== Segment start ==

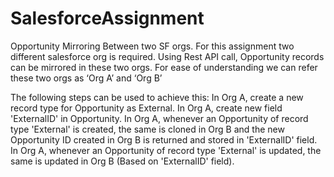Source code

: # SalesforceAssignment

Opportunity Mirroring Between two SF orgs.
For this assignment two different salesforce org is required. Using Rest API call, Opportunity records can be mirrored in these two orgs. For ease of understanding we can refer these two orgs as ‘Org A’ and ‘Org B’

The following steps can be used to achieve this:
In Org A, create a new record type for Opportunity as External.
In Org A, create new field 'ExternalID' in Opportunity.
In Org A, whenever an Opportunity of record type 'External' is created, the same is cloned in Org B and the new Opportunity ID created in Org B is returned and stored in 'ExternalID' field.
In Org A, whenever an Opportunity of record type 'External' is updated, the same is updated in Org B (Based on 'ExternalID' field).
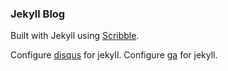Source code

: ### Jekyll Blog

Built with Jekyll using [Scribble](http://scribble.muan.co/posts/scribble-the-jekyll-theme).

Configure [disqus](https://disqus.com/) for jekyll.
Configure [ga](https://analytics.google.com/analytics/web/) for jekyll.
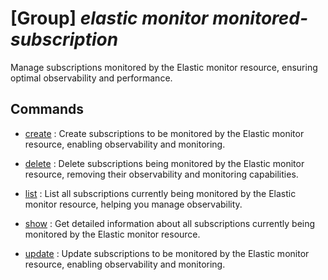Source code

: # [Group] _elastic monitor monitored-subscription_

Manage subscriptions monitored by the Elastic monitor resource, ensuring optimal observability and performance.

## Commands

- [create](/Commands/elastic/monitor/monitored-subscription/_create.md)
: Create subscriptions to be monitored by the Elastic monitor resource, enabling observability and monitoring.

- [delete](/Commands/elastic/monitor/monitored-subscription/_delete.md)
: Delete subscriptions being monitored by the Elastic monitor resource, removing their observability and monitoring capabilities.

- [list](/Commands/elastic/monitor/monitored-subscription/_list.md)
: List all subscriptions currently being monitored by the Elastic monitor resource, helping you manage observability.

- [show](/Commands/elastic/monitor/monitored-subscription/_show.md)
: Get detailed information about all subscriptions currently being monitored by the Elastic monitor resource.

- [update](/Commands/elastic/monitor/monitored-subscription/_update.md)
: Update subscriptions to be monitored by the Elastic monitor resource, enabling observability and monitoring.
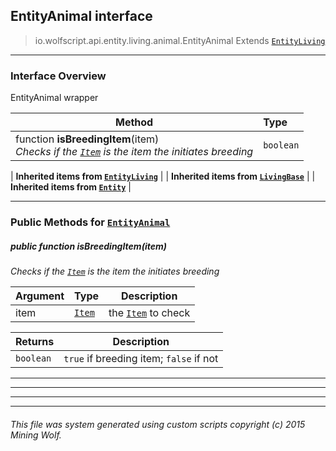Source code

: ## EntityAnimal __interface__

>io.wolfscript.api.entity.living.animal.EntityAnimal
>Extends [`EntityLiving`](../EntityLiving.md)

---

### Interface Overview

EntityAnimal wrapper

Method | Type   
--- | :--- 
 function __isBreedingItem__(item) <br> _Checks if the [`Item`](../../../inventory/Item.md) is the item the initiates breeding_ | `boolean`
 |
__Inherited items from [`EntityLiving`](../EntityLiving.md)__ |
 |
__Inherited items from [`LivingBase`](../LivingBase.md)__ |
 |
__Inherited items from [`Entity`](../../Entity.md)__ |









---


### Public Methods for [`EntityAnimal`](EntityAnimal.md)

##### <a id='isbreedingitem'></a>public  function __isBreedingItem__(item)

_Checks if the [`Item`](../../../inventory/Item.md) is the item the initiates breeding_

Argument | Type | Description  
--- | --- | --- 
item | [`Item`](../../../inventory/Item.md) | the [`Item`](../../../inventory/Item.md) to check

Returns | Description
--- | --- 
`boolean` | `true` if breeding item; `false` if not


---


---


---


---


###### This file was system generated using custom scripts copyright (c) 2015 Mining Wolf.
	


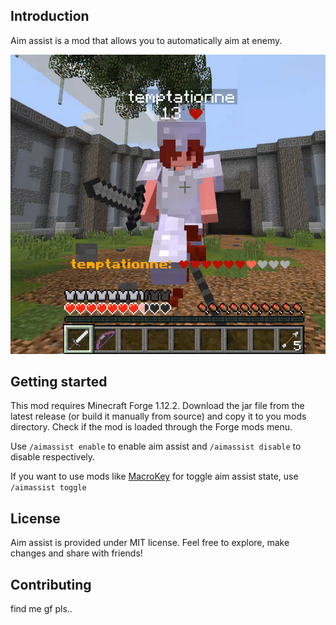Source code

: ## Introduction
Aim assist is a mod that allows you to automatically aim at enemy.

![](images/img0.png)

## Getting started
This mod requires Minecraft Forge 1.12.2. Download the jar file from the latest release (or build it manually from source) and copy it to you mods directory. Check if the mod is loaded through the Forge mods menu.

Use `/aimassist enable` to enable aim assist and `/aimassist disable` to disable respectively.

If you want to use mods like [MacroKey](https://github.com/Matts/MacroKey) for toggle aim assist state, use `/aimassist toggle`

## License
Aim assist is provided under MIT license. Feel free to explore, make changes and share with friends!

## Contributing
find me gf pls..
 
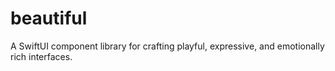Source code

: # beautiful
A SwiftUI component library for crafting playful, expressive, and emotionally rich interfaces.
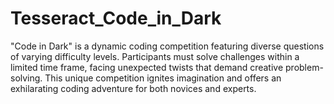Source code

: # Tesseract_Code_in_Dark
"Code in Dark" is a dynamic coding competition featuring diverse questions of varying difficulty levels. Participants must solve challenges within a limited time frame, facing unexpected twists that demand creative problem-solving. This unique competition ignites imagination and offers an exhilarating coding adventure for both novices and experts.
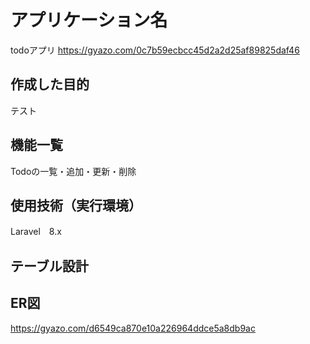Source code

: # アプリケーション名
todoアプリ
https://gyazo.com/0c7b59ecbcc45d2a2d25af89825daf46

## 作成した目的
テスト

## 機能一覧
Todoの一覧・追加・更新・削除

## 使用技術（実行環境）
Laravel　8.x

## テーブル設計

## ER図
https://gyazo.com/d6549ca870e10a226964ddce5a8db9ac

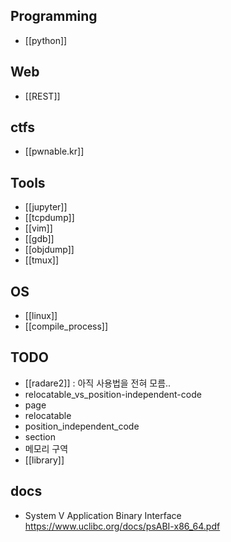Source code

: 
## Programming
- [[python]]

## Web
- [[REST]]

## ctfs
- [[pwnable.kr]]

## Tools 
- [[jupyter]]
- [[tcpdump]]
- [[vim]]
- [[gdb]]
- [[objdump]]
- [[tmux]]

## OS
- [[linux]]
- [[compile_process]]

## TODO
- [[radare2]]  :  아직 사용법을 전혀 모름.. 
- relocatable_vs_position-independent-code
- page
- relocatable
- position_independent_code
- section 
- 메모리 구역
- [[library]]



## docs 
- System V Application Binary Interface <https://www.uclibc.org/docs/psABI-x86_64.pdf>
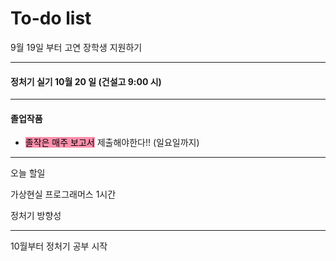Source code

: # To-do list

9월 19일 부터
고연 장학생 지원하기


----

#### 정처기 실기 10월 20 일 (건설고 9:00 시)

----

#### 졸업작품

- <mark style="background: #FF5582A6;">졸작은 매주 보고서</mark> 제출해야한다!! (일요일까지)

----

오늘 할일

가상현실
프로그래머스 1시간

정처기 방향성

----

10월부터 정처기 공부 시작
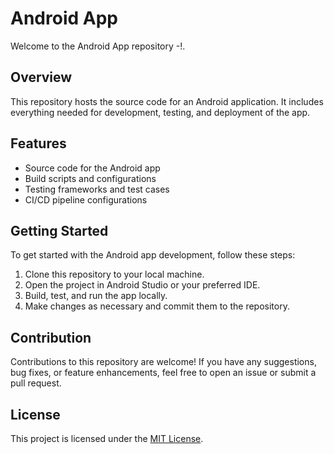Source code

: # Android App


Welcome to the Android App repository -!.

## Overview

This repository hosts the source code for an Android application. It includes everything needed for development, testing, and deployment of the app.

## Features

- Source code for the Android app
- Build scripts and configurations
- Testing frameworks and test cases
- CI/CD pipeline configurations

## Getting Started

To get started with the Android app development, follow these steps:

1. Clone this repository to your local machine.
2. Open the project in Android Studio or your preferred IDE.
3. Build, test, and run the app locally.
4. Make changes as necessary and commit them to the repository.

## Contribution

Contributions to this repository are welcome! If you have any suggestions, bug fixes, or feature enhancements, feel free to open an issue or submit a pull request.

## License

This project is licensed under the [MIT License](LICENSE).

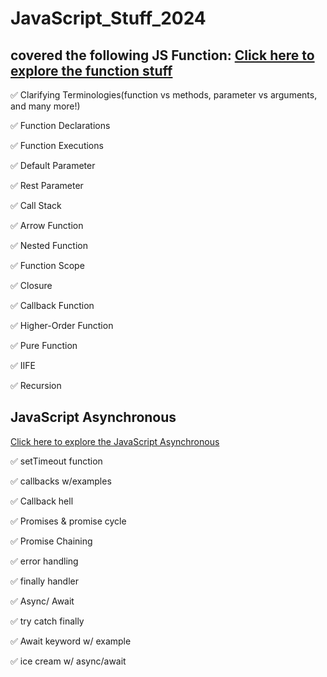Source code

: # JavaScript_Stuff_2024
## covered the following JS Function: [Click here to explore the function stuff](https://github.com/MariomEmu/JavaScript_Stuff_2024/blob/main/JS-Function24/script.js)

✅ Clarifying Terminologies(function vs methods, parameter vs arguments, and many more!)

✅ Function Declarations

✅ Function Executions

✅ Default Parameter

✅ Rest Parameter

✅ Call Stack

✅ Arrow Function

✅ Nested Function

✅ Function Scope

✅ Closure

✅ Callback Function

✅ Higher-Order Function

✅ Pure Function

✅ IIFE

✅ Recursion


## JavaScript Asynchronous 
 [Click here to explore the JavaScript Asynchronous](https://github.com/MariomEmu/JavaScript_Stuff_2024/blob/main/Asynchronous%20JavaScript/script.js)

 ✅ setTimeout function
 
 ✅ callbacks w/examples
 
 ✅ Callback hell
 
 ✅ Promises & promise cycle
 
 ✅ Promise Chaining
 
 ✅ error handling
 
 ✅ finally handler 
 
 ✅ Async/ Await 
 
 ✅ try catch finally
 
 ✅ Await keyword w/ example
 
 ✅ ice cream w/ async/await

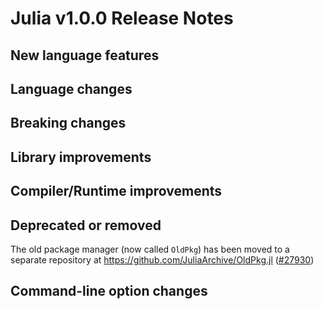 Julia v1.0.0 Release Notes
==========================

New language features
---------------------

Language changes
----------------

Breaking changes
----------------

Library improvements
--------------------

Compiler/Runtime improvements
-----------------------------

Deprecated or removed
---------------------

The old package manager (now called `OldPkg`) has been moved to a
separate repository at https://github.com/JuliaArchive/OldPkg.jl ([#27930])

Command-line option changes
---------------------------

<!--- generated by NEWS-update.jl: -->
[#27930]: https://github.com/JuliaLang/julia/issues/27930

== Segment end ==

Say how many lines of the data above have the string "generated" in them, and write nothing besides that number.

| PROBLEM SOLUTION |
2